Perturbateurs endocriniens : il est grand temps d’agir !

Intervention de Sandrine Tricot

Monsieur le Président, chers collègues,

Les perturbateurs endocriniens ont été mis en lumière très tardivement dans les années soixante-dix avec ce que l’on a appelé « l’affaire du distillène ». Pour rappel, cette œstrogène de synthèse était donnée aux mères pour éviter des fausses couches durant leur grossesse. Ces jeunes filles exposées in utéro ont développé des formes rares de cancer ou des altérations de leurs organes reproducteurs.

Mais, il faudra attendre 2002 pour que l’Organisation Mondiale de la Santé en donne une définition.

Aujourd’hui, il est impossible d’ignorer la présence de ces molécules.

Les perturbateurs endocriniens concernent de plus en plus de citoyens et en particuliers des femmes. Les plus jeunes en période prénatale ou périnatale, lors de la petite enfance et de l’adolescence sont particulièrement vulnérables. Mais messieurs ne vous croyez pas à l’abri. Ils se sont invités dans nos assiettes, nos produits cosmétiques ou pharmaceutiques, les jouets de nos enfants, dans notre eau ou dans notre alimentation… et tout simplement dans notre vie quotidienne de manière insidieuse.

Leurs principes actifs agissent cachés, en petite ou en très petite quantité et sur du long terme. La confrontation à plusieurs perturbateurs semble potentialiser leurs effets comme une bombe à retardement.
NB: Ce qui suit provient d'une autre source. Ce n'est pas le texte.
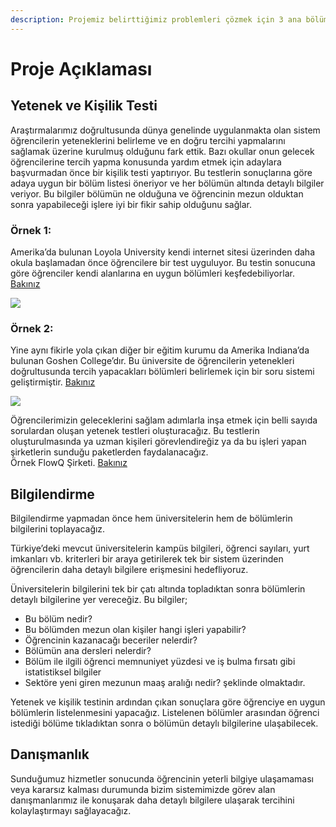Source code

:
 ```yaml
---
description: Projemiz belirttiğimiz problemleri çözmek için 3 ana bölümden oluşmaktadır.
---
```


# Proje Açıklaması

## Yetenek ve Kişilik Testi

Araştırmalarımız doğrultusunda dünya genelinde uygulanmakta olan sistem öğrencilerin yeteneklerini belirleme ve en doğru tercihi yapmalarını sağlamak üzerine kurulmuş olduğunu fark ettik. Bazı okullar onun gelecek öğrencilerine tercih yapma konusunda yardım etmek için adaylara başvurmadan önce bir kişilik testi yaptırıyor. Bu testlerin sonuçlarına göre adaya uygun bir bölüm listesi öneriyor ve her bölümün altında detaylı bilgiler veriyor. Bu bilgiler bölümün ne olduğuna ve öğrencinin mezun olduktan sonra yapabileceği işlere iyi bir fikir sahip olduğunu sağlar. 

### Örnek 1: 

Amerika’da bulunan Loyola University kendi internet sitesi üzerinden daha okula başlamadan önce öğrencilere bir test uyguluyor. Bu testin sonucuna göre öğrenciler kendi alanlarına en uygun bölümleri keşfedebiliyorlar. [Bakınız](%20https://www.luc.edu/undergrad/academiclife/whatsmymajorquiz/)

![](https://lh3.googleusercontent.com/7H4e52R2h3fBS91_X_tO-Xvv6LZG5CPoKm6jWSAtBxL7a_3NUZ0diZZINlDqpJbNKYD0e0UXMCmyT95ERP6gfAs01IPbXaOTKKFKilBViR88i3OnJlHnOGim8ERg0NNRL-UTQ7cw)

### Örnek 2: 

Yine aynı fikirle yola çıkan diğer bir eğitim kurumu da Amerika Indiana’da bulunan Goshen College’dır. Bu üniversite de öğrencilerin yetenekleri doğrultusunda tercih yapacakları bölümleri belirlemek için bir soru sistemi geliştirmiştir. [Bakınız](https://www.goshen.edu/admissions/2019/01/03/major-quiz/)

![](https://lh4.googleusercontent.com/VwbgbEcDs3tX0SN_-htotlcyX1vrCFel2MCh2Pl8w9CrhEmXlXb3pXaTfHdWwI_FvmtshuuaUTJtaIEIFwjHdd7W2fuCyEaWlRY37mIV6yfKKOETX38cgEdD8yNLgWcpLGylf3Ae)

Öğrencilerimizin geleceklerini sağlam adımlarla inşa etmek için belli sayıda sorulardan oluşan yetenek testleri oluşturacağız. Bu testlerin oluşturulmasında ya uzman kişileri görevlendireğiz ya da bu işleri yapan şirketlerin sunduğu paketlerden faydalanacağız.  
Örnek FlowQ Şirketi. [Bakınız](https://www.flowq.com/)

## Bilgilendirme

Bilgilendirme yapmadan önce hem üniversitelerin hem de bölümlerin bilgilerini toplayacağız.

Türkiye’deki mevcut üniversitelerin kampüs bilgileri, öğrenci sayıları, yurt imkanları vb. kriterleri bir araya getirilerek tek bir sistem üzerinden öğrencilerin daha detaylı bilgilere erişmesini hedefliyoruz.

Üniversitelerin bilgilerini tek bir çatı altında topladıktan sonra bölümlerin detaylı bilgilerine yer vereceğiz. Bu bilgiler; 

* Bu bölüm nedir? 
* Bu bölümden mezun olan kişiler hangi işleri yapabilir? 
* Öğrencinin kazanacağı beceriler nelerdir? 
* Bölümün ana dersleri nelerdir? 
* Bölüm ile ilgili öğrenci memnuniyet yüzdesi ve iş bulma fırsatı gibi istatistiksel bilgiler
* Sektöre yeni giren mezunun maaş aralığı nedir? şeklinde olmaktadır.

Yetenek ve kişilik testinin ardından çıkan sonuçlara göre öğrenciye en uygun bölümlerin listelenmesini yapacağız. Listelenen bölümler arasından öğrenci istediği bölüme tıkladıktan sonra o bölümün detaylı bilgilerine ulaşabilecek.  

## Danışmanlık

Sunduğumuz hizmetler sonucunda öğrencinin yeterli bilgiye ulaşamaması veya kararsız kalması durumunda bizim sistemimizde görev alan danışmanlarımız ile konuşarak daha detaylı bilgilere ulaşarak tercihini kolaylaştırmayı sağlayacağız.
Il est difficile de s’en protéger car de nombreuses zones sont exposées. On les retrouve partout, y compris longtemps après leur interdiction. Contrairement à ce que nous pouvons penser, les zones urbaines ne sont pas les seuls secteurs géographiques exposés. Les habitations à proximité des champs traités en zone rurale ne sont pas épargnées par exemple.

Certaines activités professionnelles sont également mises en lumière avec l’utilisation de nombreux produits qui sont aujourd’hui reconnus toxiques comme les bisphénols, phtalates, pesticides et autres.

Vous l’aurez compris : les perturbateurs endocriniens sont particulièrement dangereux car ils sont invisibles, les études parlent de résidu, et démontrent qu’ils agissent sur du long terme.

C’est parce qu’ils nous menacent tous directement qu’il est grand temps d’agir. Ils ont des conséquences catastrophiques en provoquant plusieurs types de cancers, de malformation des organes reproducteurs, de perturbation des hormones, ou encore d’infertilité…

Quelle espèce ne serait pas inquiète de voir sa capacité de reproduction menacée ? Comment ne pas s’alerter du nombre croissant de cancer ou bien du nombre exponentiel de malade de la thyroïde ?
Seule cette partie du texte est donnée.